Below are lines of data; give the number of them that contain "competencia", and only that.

(Provided data)

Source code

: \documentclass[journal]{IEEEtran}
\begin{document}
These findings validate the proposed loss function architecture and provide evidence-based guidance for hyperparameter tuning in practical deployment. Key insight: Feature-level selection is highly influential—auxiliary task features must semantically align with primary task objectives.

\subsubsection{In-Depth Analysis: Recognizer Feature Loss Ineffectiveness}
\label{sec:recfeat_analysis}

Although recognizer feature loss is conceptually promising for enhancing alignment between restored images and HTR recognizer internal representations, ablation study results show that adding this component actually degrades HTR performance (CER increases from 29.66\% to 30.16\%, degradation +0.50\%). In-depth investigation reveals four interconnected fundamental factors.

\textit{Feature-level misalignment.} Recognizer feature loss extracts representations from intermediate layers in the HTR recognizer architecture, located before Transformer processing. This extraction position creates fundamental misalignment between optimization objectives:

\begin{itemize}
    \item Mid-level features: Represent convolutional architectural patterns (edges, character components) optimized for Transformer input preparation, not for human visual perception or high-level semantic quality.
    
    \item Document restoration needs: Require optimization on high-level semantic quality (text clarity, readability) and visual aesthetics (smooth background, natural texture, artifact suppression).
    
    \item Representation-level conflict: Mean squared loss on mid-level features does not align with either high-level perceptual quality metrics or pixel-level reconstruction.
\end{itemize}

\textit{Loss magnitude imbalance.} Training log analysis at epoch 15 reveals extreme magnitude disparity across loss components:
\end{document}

(End Provided data)
(Provided data)

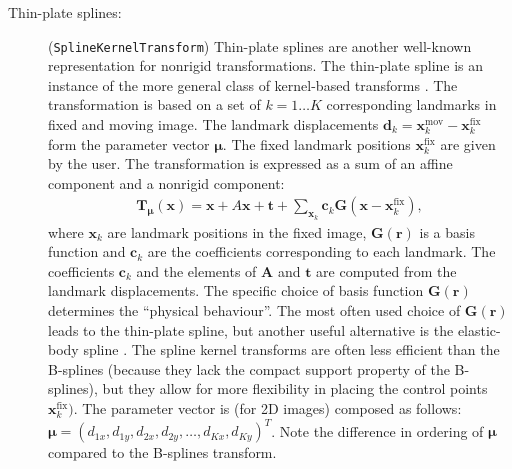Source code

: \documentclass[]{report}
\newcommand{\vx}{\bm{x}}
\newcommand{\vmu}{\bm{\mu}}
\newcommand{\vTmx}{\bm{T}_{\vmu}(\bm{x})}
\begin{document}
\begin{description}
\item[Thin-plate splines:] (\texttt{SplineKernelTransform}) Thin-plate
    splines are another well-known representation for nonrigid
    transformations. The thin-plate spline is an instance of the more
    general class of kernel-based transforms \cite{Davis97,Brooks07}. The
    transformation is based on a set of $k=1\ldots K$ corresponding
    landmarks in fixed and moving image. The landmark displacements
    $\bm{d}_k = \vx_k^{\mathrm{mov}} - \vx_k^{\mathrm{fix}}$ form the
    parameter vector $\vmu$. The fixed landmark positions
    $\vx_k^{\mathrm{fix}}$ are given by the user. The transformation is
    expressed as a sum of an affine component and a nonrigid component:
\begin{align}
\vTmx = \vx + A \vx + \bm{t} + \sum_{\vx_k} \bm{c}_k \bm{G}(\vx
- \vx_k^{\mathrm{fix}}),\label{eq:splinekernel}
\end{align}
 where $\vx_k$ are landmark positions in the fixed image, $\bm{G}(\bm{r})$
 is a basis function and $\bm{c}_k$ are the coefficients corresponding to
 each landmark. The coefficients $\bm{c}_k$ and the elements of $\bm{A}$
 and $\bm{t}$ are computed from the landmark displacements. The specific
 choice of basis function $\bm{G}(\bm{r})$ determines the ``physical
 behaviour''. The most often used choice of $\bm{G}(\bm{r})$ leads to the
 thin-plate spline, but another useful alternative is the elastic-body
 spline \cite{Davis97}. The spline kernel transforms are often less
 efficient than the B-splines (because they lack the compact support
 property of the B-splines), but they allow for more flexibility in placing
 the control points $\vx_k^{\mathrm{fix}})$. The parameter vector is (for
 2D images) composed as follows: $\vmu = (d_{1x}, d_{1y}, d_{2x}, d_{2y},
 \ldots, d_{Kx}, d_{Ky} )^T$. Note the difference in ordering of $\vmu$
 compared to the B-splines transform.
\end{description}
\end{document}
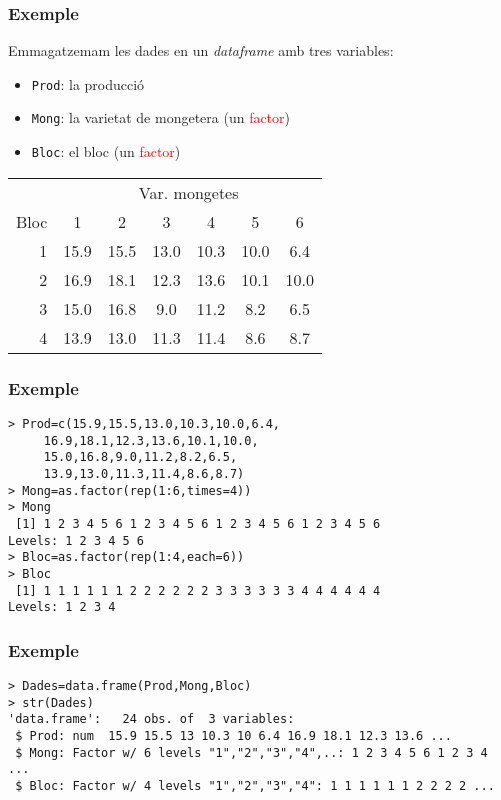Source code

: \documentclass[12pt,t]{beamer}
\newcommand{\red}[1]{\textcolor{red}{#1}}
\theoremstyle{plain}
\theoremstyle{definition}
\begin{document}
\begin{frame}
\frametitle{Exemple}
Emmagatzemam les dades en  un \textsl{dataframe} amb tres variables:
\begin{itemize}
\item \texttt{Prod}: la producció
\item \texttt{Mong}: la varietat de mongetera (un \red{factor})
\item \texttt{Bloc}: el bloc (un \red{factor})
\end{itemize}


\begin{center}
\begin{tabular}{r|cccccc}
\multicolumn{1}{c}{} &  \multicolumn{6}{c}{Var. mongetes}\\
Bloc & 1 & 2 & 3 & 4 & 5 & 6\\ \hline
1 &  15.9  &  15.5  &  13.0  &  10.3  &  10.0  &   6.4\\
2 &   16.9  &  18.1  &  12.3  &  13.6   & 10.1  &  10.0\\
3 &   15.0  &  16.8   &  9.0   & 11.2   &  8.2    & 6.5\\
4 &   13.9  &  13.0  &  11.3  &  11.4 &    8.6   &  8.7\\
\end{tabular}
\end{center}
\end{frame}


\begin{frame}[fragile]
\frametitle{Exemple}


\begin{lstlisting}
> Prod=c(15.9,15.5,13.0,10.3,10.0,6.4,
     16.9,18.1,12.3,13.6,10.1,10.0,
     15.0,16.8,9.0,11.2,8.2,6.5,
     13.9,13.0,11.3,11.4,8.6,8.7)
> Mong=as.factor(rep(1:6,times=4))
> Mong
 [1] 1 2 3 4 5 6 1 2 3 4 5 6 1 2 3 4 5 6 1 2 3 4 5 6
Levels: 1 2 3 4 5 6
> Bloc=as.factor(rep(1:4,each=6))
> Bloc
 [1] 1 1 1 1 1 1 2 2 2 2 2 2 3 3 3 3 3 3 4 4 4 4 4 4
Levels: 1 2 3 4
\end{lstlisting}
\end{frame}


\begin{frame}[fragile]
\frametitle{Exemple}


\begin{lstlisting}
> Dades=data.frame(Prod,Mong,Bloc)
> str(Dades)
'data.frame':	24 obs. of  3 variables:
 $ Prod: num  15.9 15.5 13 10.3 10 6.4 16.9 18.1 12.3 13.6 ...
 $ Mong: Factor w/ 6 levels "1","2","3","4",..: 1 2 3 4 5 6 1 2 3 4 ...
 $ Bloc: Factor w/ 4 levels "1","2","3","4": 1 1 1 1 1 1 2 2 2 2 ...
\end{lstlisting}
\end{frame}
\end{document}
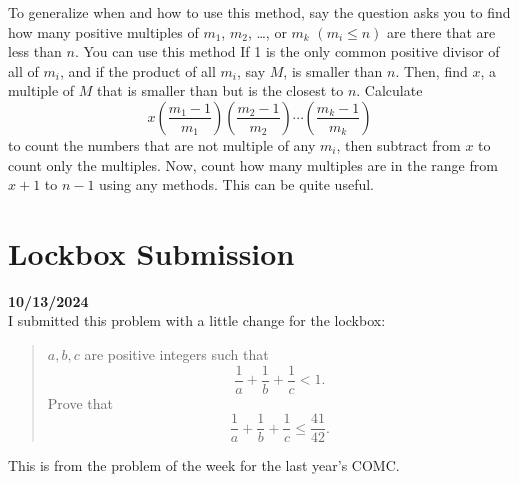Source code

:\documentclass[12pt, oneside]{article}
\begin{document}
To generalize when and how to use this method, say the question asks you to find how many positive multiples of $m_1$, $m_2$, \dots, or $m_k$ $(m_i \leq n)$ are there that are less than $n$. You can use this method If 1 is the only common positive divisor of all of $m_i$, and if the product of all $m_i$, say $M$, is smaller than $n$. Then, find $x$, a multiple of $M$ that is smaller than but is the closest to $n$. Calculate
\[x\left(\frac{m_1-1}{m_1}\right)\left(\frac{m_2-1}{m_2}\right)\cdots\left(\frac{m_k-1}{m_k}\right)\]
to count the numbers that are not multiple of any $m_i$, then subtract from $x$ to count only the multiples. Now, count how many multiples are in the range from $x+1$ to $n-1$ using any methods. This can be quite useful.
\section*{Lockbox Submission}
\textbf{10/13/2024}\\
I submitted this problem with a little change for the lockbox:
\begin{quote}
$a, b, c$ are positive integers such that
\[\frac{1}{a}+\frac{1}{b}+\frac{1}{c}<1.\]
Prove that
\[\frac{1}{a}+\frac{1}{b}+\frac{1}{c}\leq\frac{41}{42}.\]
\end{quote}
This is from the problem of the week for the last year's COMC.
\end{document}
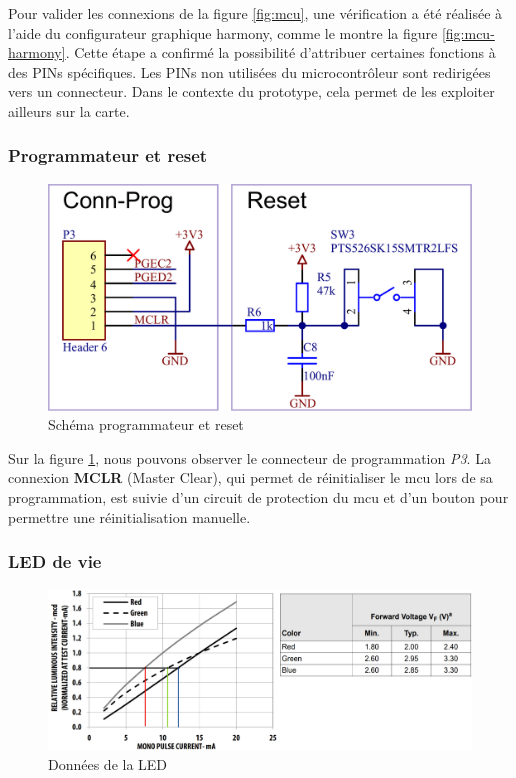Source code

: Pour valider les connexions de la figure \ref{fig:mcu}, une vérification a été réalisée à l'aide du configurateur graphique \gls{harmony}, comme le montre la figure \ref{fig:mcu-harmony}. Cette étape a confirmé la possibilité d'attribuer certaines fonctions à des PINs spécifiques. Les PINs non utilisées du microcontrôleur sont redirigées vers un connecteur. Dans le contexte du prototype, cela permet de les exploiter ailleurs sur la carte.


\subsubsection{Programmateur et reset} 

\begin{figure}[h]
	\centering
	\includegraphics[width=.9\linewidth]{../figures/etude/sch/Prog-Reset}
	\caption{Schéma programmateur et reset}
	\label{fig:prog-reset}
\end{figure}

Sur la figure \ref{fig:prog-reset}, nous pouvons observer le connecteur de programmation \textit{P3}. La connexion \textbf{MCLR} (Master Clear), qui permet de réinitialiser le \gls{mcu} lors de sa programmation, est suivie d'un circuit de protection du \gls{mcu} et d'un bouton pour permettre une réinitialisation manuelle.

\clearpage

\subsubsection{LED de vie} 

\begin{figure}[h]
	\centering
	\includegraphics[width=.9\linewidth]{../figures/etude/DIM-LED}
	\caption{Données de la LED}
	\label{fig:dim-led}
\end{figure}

(End Provided data)
(Provided data)

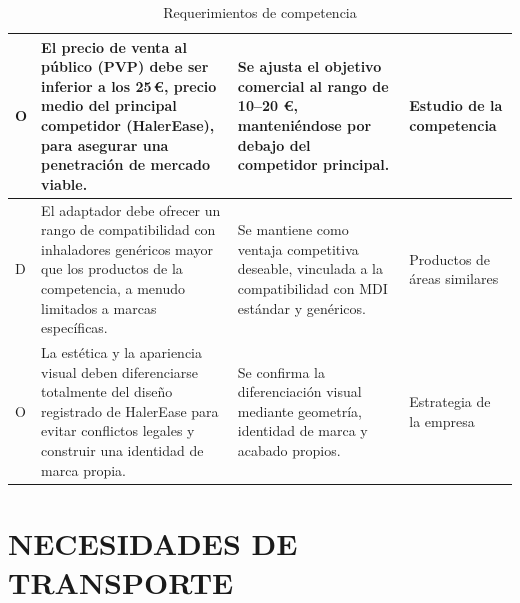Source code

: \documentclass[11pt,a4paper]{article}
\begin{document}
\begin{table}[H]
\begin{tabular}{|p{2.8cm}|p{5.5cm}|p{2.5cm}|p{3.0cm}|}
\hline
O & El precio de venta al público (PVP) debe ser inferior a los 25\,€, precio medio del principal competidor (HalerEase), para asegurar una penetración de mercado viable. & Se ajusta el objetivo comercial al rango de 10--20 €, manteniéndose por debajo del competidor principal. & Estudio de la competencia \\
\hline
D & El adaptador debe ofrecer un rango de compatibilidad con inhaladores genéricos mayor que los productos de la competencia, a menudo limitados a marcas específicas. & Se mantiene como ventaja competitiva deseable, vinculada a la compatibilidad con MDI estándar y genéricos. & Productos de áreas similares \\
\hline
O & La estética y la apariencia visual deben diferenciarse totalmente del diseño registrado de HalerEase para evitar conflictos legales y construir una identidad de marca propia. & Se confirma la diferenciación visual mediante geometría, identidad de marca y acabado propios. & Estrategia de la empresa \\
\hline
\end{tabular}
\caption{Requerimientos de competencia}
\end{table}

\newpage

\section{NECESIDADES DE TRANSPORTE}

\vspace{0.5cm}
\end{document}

(End Provided data)

* [Response to the exercise] 3